_ENTRIES PROVIDED:_
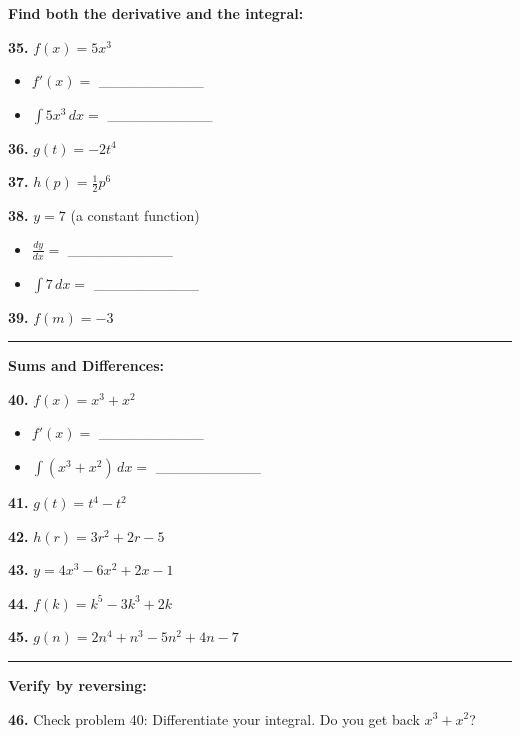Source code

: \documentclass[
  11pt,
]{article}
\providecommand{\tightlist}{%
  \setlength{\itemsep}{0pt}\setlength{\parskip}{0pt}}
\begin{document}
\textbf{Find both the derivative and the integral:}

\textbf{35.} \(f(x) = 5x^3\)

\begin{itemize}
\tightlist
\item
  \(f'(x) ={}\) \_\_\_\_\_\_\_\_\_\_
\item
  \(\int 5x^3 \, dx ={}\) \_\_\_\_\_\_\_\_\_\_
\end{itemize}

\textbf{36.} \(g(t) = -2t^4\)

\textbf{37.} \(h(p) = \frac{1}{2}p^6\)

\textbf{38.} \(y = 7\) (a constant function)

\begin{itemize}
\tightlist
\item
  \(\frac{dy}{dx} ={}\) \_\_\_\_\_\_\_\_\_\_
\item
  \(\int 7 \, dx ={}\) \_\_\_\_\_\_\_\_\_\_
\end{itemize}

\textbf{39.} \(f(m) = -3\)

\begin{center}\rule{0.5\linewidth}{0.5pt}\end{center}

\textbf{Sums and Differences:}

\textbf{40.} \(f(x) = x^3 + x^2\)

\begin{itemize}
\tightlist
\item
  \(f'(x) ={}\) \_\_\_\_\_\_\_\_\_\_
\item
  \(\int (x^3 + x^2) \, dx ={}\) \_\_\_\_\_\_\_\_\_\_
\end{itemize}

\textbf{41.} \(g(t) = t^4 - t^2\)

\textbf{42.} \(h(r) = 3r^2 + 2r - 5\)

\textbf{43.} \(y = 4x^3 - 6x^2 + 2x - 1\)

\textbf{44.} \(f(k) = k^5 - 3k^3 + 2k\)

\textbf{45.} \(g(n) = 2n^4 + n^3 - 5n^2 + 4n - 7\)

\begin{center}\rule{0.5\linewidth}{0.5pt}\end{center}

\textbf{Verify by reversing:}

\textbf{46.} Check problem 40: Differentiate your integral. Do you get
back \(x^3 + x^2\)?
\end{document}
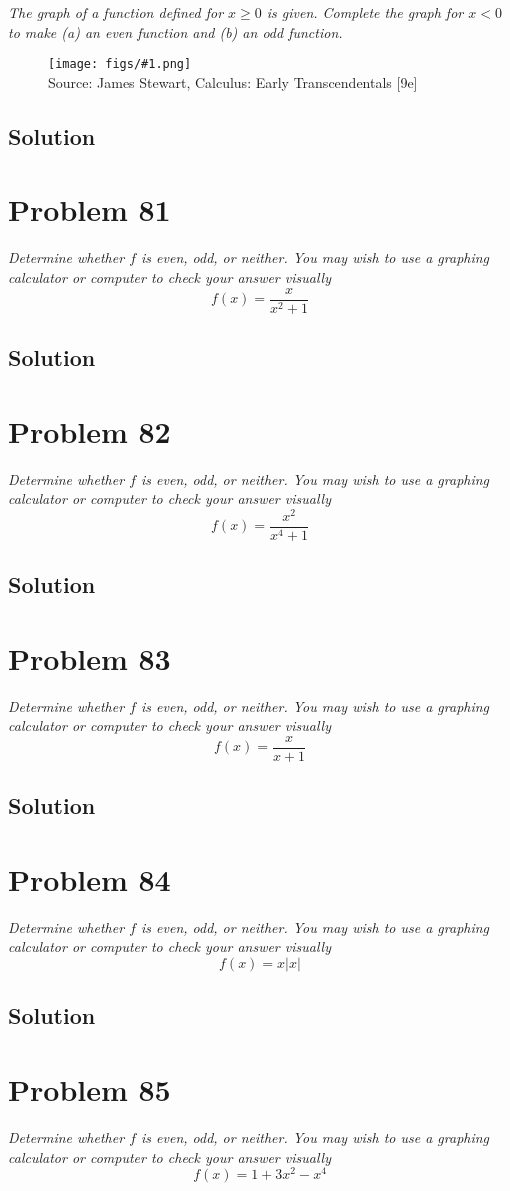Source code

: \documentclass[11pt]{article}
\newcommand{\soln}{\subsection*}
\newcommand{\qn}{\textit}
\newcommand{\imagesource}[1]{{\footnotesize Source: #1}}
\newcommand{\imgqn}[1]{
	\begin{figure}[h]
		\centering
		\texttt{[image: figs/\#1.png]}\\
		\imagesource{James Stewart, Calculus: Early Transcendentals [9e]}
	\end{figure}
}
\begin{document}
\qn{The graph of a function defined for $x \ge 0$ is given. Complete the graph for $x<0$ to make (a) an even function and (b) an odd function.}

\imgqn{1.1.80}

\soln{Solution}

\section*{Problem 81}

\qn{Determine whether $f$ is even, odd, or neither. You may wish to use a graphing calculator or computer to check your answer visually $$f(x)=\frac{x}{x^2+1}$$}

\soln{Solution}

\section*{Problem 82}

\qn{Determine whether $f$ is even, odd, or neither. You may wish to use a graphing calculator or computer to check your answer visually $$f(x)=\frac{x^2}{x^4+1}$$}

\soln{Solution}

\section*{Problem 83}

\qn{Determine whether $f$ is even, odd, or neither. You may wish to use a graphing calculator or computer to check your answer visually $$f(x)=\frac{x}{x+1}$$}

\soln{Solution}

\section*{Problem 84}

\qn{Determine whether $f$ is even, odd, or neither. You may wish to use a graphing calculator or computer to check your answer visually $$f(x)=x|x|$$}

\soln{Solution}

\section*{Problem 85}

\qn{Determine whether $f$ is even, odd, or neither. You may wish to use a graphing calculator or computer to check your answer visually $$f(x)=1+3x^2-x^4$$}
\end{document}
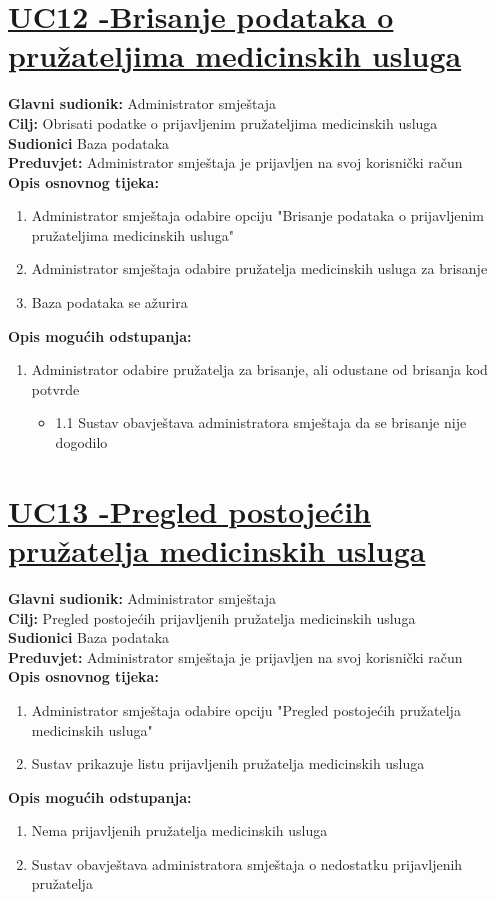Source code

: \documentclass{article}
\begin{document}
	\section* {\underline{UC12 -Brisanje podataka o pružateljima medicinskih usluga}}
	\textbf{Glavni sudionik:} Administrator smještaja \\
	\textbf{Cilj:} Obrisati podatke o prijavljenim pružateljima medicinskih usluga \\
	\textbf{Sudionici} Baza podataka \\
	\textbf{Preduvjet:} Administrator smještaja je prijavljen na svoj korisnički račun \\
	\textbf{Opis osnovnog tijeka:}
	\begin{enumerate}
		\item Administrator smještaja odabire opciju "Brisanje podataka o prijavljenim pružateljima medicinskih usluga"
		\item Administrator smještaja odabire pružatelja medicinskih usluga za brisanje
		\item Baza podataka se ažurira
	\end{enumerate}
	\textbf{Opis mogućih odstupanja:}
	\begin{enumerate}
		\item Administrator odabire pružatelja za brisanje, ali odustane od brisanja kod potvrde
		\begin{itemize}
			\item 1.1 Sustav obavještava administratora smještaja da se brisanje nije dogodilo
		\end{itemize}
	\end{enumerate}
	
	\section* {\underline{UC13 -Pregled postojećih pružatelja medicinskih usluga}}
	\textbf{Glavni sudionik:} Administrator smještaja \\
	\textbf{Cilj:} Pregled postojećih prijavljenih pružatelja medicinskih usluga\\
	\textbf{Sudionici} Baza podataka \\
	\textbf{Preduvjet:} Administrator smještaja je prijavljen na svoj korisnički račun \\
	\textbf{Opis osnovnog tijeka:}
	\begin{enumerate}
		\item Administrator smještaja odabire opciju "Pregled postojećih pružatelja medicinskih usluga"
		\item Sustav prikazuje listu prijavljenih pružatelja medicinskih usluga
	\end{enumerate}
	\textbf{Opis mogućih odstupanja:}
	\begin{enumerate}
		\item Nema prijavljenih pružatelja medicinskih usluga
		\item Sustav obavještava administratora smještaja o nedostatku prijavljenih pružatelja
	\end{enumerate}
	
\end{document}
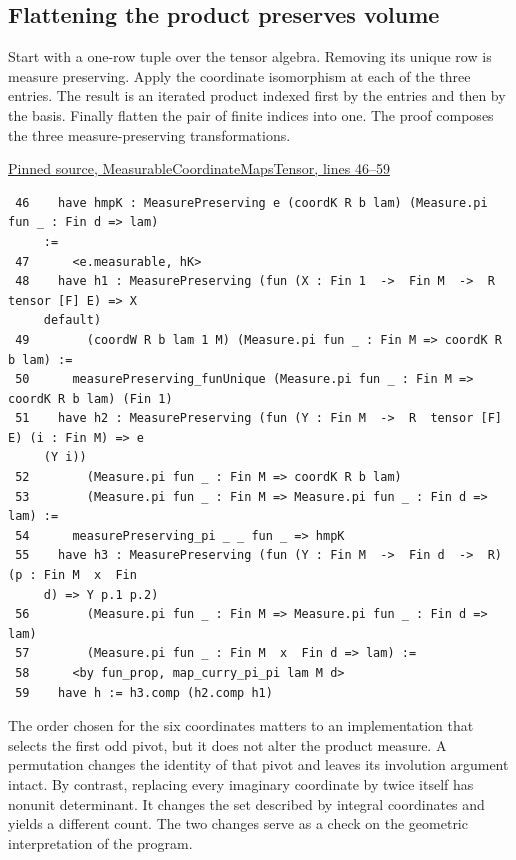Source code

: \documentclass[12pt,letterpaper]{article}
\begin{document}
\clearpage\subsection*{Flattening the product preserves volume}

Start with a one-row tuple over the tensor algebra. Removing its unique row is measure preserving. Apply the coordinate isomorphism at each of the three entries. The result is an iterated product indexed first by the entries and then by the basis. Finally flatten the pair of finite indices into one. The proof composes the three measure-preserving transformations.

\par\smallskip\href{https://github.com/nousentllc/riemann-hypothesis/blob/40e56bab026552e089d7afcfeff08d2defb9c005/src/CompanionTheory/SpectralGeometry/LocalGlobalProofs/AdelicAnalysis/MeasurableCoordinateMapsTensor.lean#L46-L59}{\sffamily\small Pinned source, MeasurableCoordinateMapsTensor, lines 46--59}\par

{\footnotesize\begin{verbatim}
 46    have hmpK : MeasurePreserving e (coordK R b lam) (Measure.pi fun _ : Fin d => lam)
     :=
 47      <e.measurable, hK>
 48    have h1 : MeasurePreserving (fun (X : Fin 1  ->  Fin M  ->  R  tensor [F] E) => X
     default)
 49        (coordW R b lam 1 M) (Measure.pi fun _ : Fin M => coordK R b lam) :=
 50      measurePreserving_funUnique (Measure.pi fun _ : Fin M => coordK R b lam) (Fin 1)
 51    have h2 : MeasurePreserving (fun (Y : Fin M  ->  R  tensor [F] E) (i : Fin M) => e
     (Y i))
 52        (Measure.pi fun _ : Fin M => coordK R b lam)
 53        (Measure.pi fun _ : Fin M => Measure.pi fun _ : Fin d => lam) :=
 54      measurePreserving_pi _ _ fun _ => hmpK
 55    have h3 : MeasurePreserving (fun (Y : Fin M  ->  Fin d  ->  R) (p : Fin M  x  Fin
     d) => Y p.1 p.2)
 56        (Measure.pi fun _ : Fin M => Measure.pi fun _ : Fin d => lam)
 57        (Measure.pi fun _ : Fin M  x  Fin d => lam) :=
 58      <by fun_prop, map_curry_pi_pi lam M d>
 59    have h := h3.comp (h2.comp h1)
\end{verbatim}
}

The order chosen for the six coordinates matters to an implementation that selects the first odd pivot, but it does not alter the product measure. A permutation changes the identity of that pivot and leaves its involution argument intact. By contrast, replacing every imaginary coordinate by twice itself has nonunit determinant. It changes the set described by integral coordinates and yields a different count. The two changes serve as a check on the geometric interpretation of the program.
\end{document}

_PROBLEM DESCRIPTION:_
Reproduce exactly the lines from the beginning of the material down to the line containing "(a constant function)", both ends included, but not the pictures or anything after.

_RESULT FOR THIS EXERCISE:_
Source code

: \documentclass[
  11pt,
]{article}
\providecommand{\tightlist}{%
  \setlength{\itemsep}{0pt}\setlength{\parskip}{0pt}}
\begin{document}
\textbf{Find both the derivative and the integral:}

\textbf{35.} \(f(x) = 5x^3\)

\begin{itemize}
\tightlist
\item
  \(f'(x) ={}\) \_\_\_\_\_\_\_\_\_\_
\item
  \(\int 5x^3 \, dx ={}\) \_\_\_\_\_\_\_\_\_\_
\end{itemize}

\textbf{36.} \(g(t) = -2t^4\)

\textbf{37.} \(h(p) = \frac{1}{2}p^6\)

\textbf{38.} \(y = 7\) (a constant function)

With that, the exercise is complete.